The syntax of the formula is :

FOURIER(Array, GroupedByColumns, Inverse, Polar, MinimumMagnitude)

First and second arguments : First argument is the data array range. There are some restrictions on its shape. If the array is grouped by columns(rows), you need to indicate that by setting the second argument GroupedByColumns = TRUE(FALSE). In case of grouped by columns(rows) the “Array” can contain 1 or 2 columns(rows), where the first column(row) should contain the real part of the input sequence and second column(row) if present should contain the imaginary part of the input sequence. If there is only 1 column(row), the input sequence is assumed to be purely real. There is no restriction on the length of the input sequence. For example the length need not be an exact power of 2 like MS Excel’s Fourier analysis tool requires. The DFT computed by FOURIER formula is exact for the given length of the input sequence meaning it does not pad zeroes to the end of the input sequence to make the length an even power of 2.

The third argument “Inverse” is a boolean flag to indicate whether an inverse DFT needs to be computed. This argument is optional and the default value is FALSE.

The fourth argument “Polar” is a boolean flag to indicate whether the final output needs to be in polar coordinates. This argument is optional and the default value is FALSE.

The fifth argument “MinimumMagnitude” is a numeric argument and is used only if Polar=TRUE. All output components(frequency components if Inverse=FALSE) with magnitude less than MinimumMagnitude will be suppressed by a zero magnitude-phase entry. This is very useful when looking at the magnitude-phase spectrum of a signal (especially when its spectrum is sparse) because there is always some very tiny amount of rounding error when doing FFT algorithms and results in incorrect non-zero phase for some non-existent frequencies. By providing a suitable value to this parameter, these non-existent frequency components can be suppressed. The default value of this parameter is 0.0, so no suppression is done by default.

The result of this formula consists of two columns – first column contains the real parts (or the magnitudes if Polar=TRUE) and second column contains the imaginary parts (or the phases if Polar=TRUE).

Below is a screenshot of a sample usage of FOURIER() formula.

fourier-FM-trimmed

The data x[n] column was generated by the formula “=10*COS(2*PI()*COS(2*PI()*A2:A257/128))” (a typical frequency modulation example). Here a Phase-Magnitude spectrum is computed using FOURIER formula

=FOURIER(B2:B257,1,0,1, 1E-10)

Note that the Polar argument is set to 1, and MinimumMagnitude is set to 1E-10, to suppress the non-existent frequency components due to rounding errors. The plots here just visualize the data. The top plot shows the time-domain waveform and the next two plots represent the magnitude and phase spectra.

Fourier Analysis Tool

A Fourier analysis tool is also added to Statistics menu. All features of FOURIER formula are available graphically in this tool. Here is a screenshot of Fourier Analysis tool in action.

fourier-analysis-tool

Implementation details of FOURIER formula

Basically two different Fast Fourier Transform (FFT) algorithms are implemented.
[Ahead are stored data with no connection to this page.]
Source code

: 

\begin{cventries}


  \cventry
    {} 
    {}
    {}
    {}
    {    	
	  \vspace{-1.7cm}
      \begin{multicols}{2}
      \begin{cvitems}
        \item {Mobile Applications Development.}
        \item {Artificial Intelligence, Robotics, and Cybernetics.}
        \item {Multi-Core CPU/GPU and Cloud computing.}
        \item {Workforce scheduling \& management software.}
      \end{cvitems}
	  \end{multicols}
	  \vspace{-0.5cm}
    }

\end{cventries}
  1. Radix-2 Decimation in Time FFT :    This  is used when the length of input sequence is an even power of 2.
  2. Bluestein’s algorithm : This algorithm is used when the length of data sequence is not an even power of 2.

Both algorithms have asymptotic time complexity of O(N lgN), but Bluestein’s algorithm is much slower in practice. However many optimizations are in place to make the computation faster, especially when the input sequence is purely real.

Below are the patches that shows the evolution of the implementation of FOURIER formula over time.

  1. tdf#74664 : Adds FOURIER() formula
  2. tdf#74664 : Compute the phase correctly using atan2
  3. tdf#74664 : optimize the computation of twiddle factors.
  4. tdf#74664 : Unit test for FOURIER formula
  5. FOURIER : use Bluestein’s algorithm for N != 2^k
  6. More test cases for FOURIER formula
  7. tdf#74664: FOURIER: add 5th optional parameter MinimumMagnitude

Performance

Below are some perf measurements for various input cases. These numbers are only for the DFT computation part and does not include the time for writing data to the spreadsheet model. We don’t use multi-threading yet for FOURIER, so these are numbers for just one cpu-core.

Case#1 :  Data length is a power of 2

Real Input length Time (ms)
32768 2
65536 4
262144 21
1048576 185
Complex Input length Time (ms)
32768 2
65536 5
262144 30
1048576 400

Case#2 : Data length is even but not a power of 2

Real Input length Time (ms)
32766 8
65534 20
262142 105
1048574 1440
Complex Input length Time (ms)
32766 15
65534 36
262142 313
1048574 3332

Case#3 : Data length is odd but not a power of 2

Real Input length Time (ms)
32767 16
65535 39
262143 313
1048575 2729
Complex Input length Time (ms)
32767 16
65535 38
262143 309
1048575 2703

 

 

Multivariate Regression in Calc

Recently I added the support for doing multivariate regression in LibreOffice Calc via its regression tool along with other related improvements. Now the regression analysis output includes a lot more statistical measures including confidence interval for all estimated parameters.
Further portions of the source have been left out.